## Activity
Select from the data all lines with the word "bracs".

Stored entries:
%%

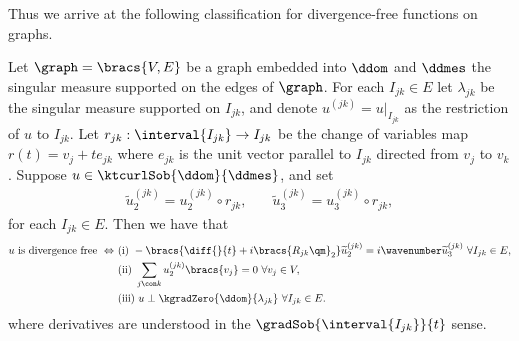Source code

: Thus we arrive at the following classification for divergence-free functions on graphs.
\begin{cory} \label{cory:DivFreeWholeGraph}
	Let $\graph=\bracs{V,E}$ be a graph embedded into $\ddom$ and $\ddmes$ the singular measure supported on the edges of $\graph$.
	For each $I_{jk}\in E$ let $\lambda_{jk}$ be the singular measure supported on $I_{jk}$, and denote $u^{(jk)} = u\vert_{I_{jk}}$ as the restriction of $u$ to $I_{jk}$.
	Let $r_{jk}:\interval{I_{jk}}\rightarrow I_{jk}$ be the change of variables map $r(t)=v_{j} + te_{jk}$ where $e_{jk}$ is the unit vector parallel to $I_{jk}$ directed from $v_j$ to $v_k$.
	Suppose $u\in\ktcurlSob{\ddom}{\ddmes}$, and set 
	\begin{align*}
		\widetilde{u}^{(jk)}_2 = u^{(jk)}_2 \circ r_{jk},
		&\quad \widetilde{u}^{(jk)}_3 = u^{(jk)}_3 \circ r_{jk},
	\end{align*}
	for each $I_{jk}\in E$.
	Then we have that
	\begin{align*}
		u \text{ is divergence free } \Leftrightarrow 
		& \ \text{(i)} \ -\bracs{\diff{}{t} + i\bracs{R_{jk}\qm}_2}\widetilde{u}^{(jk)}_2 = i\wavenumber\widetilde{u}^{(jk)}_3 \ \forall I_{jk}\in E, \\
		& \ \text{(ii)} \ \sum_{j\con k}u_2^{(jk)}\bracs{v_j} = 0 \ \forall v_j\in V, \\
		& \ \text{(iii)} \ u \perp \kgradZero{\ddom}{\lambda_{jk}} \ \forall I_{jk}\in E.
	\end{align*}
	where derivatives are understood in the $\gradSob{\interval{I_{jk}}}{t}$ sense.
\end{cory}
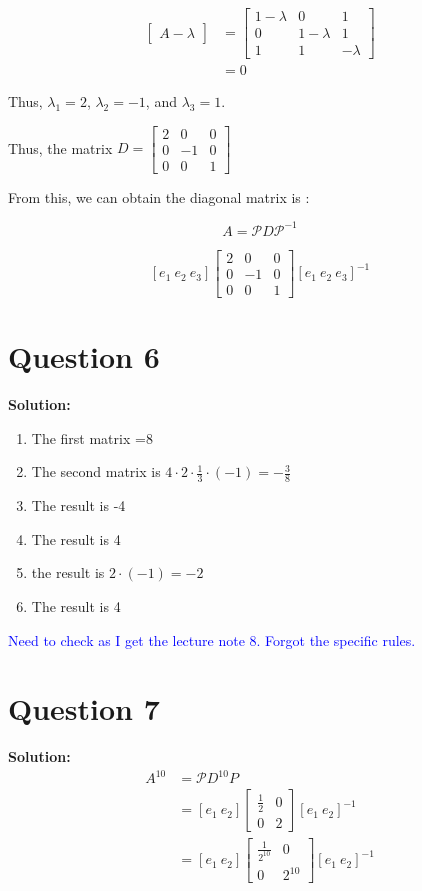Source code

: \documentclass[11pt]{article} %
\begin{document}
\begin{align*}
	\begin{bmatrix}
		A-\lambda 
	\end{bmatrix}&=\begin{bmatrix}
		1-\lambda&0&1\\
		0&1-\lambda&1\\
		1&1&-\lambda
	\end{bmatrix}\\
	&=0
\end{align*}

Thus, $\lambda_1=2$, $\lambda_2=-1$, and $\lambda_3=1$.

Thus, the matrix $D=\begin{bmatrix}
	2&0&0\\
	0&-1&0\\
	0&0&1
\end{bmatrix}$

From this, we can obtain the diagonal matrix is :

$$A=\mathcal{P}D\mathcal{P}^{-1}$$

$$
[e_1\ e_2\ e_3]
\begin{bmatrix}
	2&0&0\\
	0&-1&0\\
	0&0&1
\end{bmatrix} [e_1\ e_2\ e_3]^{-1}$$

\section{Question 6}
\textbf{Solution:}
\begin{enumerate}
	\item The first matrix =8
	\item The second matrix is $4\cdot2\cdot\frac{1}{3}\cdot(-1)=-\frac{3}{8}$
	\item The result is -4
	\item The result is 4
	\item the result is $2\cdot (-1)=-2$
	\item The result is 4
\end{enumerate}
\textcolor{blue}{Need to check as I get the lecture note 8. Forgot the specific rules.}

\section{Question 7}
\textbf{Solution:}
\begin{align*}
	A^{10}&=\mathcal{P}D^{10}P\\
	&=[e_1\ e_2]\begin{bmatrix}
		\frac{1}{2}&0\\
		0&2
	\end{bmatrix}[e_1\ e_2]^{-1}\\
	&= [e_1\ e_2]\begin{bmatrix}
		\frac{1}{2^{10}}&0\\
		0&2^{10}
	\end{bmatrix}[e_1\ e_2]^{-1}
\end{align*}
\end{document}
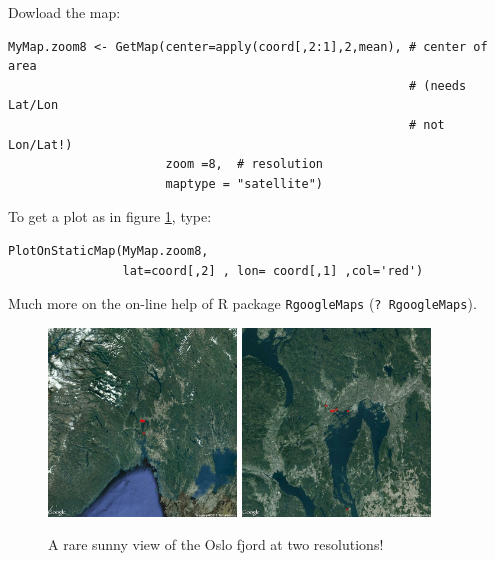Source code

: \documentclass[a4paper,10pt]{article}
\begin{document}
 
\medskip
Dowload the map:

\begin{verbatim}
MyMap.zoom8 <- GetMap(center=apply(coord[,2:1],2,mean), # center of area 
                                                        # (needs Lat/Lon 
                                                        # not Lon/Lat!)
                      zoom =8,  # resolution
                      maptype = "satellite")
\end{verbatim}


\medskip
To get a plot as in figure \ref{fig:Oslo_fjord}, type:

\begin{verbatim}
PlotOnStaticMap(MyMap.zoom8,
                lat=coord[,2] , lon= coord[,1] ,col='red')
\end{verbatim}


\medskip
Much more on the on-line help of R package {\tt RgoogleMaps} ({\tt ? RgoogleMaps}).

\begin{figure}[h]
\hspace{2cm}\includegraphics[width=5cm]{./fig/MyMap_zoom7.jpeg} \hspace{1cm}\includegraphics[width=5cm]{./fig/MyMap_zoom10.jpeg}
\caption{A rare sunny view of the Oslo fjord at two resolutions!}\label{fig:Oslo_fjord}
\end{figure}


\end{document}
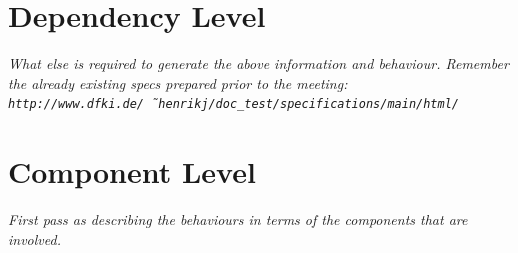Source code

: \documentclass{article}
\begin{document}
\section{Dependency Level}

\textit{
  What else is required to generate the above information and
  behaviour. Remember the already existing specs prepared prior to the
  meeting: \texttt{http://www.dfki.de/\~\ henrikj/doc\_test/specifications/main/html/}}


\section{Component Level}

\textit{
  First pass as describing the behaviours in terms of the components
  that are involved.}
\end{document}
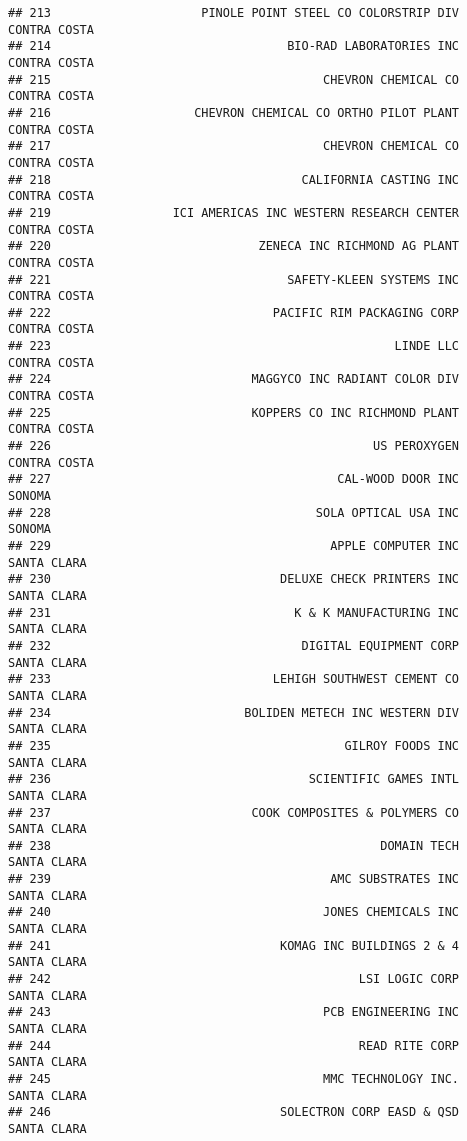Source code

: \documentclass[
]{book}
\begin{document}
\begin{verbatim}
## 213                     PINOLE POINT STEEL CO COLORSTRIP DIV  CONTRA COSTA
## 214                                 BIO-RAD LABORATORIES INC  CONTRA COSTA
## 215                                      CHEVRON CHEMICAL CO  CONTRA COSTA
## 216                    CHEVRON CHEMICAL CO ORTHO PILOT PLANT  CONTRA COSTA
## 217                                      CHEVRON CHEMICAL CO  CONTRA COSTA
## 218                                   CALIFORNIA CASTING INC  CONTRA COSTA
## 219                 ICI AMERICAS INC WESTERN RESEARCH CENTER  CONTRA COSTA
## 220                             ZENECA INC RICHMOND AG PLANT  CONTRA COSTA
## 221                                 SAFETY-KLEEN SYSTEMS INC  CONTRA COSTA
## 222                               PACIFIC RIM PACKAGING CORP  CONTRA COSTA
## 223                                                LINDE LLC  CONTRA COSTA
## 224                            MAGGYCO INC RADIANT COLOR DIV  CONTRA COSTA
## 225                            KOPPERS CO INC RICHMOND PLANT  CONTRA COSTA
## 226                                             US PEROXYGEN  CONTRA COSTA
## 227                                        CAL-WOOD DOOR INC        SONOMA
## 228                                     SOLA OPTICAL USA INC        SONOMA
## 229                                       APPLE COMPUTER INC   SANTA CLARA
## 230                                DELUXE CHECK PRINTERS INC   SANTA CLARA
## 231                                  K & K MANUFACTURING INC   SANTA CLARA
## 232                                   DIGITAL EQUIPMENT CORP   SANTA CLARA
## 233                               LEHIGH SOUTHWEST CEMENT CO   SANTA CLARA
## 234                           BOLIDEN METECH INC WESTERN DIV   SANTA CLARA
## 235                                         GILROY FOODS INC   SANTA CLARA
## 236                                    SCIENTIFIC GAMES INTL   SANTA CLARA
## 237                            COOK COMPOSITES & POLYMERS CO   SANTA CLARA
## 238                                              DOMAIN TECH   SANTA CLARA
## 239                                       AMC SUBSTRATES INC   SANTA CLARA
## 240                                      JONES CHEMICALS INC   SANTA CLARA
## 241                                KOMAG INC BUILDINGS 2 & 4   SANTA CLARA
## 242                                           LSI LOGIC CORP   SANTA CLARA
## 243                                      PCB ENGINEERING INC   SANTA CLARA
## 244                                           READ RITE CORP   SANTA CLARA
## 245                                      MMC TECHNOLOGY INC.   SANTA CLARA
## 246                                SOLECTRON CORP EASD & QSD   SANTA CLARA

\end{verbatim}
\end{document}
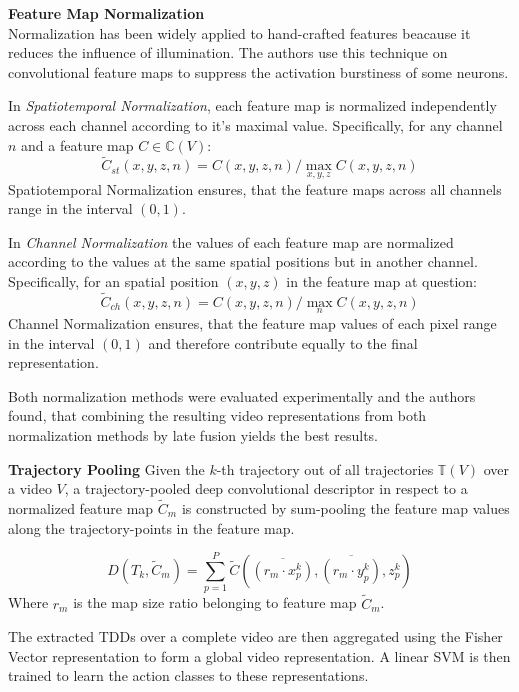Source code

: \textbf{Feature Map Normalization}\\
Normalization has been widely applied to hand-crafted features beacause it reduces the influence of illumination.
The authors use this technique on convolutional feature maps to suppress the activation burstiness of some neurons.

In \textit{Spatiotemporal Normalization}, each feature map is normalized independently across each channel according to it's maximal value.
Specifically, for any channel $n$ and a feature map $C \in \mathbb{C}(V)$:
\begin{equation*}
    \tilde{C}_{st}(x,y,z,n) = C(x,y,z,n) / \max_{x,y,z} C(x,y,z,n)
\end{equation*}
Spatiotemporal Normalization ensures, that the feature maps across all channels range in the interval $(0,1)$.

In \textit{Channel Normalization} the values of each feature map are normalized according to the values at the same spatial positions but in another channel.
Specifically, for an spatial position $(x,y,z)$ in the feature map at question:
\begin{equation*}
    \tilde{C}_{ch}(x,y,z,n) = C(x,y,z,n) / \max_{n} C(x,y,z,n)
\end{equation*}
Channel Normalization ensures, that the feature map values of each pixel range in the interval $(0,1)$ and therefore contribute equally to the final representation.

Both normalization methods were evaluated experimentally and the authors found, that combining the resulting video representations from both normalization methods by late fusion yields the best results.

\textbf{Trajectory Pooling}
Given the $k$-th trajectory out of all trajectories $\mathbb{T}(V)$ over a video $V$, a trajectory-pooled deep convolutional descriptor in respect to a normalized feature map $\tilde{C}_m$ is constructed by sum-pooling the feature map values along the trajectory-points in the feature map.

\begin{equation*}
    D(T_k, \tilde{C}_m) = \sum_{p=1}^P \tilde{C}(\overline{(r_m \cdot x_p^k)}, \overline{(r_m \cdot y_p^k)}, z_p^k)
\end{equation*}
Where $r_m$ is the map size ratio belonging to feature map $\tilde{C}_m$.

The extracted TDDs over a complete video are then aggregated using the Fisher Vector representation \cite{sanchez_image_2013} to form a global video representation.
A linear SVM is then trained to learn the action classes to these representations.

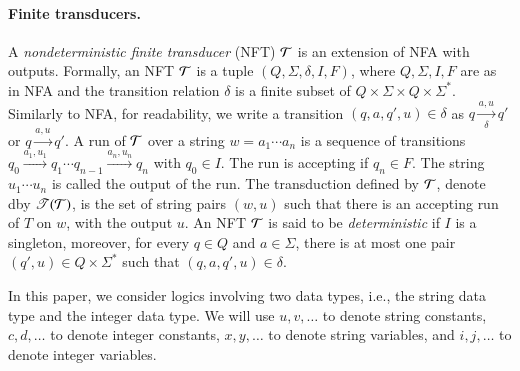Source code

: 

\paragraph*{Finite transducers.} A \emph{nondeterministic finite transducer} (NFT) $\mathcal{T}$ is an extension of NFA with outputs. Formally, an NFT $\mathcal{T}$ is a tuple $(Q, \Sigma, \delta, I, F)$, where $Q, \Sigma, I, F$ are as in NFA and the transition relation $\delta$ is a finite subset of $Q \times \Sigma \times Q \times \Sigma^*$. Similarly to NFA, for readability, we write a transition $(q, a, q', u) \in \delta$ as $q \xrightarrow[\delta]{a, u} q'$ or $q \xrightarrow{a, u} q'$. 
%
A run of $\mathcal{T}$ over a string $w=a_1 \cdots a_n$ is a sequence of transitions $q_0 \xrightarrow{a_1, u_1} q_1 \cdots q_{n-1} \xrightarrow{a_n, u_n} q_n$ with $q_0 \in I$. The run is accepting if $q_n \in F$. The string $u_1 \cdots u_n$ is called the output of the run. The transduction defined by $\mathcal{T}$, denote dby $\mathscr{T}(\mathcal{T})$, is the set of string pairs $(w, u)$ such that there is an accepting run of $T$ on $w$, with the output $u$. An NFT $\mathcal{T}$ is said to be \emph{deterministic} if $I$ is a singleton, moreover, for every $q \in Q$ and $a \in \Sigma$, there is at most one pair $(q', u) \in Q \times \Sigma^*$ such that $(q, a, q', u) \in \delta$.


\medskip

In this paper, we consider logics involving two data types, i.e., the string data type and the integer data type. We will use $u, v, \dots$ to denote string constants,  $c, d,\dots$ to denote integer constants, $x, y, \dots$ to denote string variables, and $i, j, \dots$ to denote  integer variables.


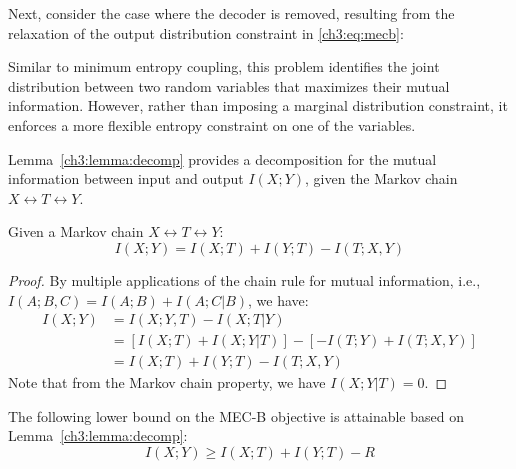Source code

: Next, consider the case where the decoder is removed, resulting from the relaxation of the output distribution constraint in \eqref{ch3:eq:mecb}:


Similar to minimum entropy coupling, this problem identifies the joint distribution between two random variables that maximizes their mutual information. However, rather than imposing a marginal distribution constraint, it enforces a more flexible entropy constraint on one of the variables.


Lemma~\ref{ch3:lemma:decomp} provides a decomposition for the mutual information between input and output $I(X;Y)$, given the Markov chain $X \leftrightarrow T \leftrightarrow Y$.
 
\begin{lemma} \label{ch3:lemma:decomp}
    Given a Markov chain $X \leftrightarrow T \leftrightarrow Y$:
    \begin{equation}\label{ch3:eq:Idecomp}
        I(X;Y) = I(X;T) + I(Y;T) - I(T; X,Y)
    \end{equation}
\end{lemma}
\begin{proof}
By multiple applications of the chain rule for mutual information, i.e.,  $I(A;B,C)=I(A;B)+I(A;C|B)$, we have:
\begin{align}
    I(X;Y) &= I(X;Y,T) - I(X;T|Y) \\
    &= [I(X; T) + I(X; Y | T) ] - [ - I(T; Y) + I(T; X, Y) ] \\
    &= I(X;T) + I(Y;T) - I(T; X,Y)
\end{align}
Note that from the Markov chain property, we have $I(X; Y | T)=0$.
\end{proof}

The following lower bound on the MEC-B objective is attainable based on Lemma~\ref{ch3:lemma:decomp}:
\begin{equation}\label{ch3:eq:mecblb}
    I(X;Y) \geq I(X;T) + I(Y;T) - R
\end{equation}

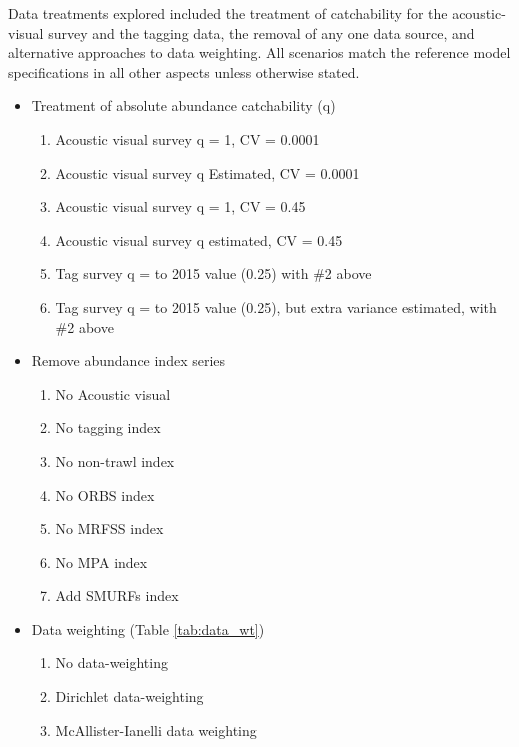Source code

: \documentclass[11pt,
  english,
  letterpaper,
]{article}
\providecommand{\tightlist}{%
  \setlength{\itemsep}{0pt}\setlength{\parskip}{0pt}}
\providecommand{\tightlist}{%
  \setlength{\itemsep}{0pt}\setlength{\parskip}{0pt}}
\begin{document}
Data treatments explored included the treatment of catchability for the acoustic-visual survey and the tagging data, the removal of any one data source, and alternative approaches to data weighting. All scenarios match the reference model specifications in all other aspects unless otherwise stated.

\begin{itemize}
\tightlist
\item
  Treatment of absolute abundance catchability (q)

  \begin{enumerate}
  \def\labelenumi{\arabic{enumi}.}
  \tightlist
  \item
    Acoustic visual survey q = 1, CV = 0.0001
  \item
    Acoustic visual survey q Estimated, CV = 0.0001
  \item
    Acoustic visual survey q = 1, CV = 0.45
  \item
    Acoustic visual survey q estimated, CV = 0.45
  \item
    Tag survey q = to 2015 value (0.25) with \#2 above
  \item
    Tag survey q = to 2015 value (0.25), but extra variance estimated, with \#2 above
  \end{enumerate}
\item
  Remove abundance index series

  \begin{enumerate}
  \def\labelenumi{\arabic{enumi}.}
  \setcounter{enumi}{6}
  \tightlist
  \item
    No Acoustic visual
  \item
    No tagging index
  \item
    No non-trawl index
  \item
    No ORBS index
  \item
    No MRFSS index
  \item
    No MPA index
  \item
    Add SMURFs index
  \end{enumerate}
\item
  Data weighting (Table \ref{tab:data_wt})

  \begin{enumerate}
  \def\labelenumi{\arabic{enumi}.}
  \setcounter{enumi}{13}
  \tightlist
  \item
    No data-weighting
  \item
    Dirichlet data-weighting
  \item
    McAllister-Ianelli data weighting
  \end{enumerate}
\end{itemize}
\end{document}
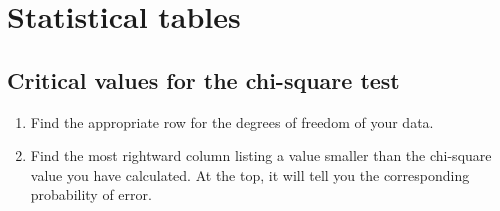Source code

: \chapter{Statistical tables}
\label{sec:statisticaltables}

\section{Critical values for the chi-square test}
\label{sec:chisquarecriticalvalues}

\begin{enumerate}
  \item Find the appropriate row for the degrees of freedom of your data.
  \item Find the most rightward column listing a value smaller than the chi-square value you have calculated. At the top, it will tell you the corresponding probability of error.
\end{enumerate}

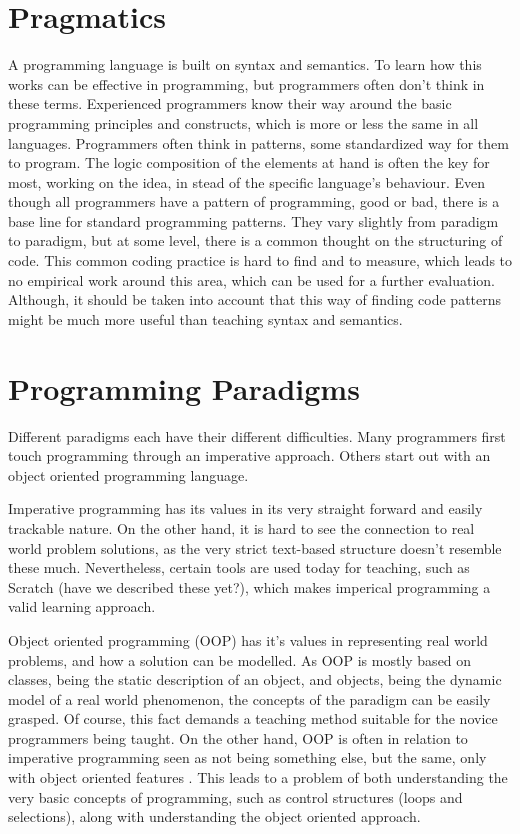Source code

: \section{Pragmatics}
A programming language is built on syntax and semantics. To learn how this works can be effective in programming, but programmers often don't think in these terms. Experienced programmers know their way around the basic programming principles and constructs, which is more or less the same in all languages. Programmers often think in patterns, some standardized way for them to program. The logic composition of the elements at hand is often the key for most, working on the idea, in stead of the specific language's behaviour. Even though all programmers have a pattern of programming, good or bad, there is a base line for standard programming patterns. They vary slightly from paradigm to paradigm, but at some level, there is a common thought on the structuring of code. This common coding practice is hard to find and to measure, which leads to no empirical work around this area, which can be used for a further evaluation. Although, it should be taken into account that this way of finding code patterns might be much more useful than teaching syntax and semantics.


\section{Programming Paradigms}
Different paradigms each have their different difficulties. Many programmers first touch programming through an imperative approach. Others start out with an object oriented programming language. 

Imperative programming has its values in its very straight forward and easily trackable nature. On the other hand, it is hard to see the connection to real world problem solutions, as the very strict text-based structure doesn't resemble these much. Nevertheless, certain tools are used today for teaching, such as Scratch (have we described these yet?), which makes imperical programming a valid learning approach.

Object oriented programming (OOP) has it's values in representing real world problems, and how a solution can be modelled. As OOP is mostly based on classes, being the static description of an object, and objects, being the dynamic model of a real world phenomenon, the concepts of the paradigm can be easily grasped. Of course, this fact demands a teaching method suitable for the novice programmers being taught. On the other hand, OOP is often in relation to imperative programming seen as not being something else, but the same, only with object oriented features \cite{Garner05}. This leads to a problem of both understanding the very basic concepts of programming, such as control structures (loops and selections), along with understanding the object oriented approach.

%%

## Written reply
	Let $\graph=\bracs{V,E}$ be a graph embedded into $\ddom$ and $\ddmes$ the singular measure supported on the edges of $\graph$.
		& \ \text{(i)} \ -\bracs{\diff{}{t} + i\bracs{R_{jk}\qm}_2}\widetilde{u}^{(jk)}_2 = i\wavenumber\widetilde{u}^{(jk)}_3 \ \forall I_{jk}\in E, \\
		& \ \text{(ii)} \ \sum_{j\con k}u_2^{(jk)}\bracs{v_j} = 0 \ \forall v_j\in V, \\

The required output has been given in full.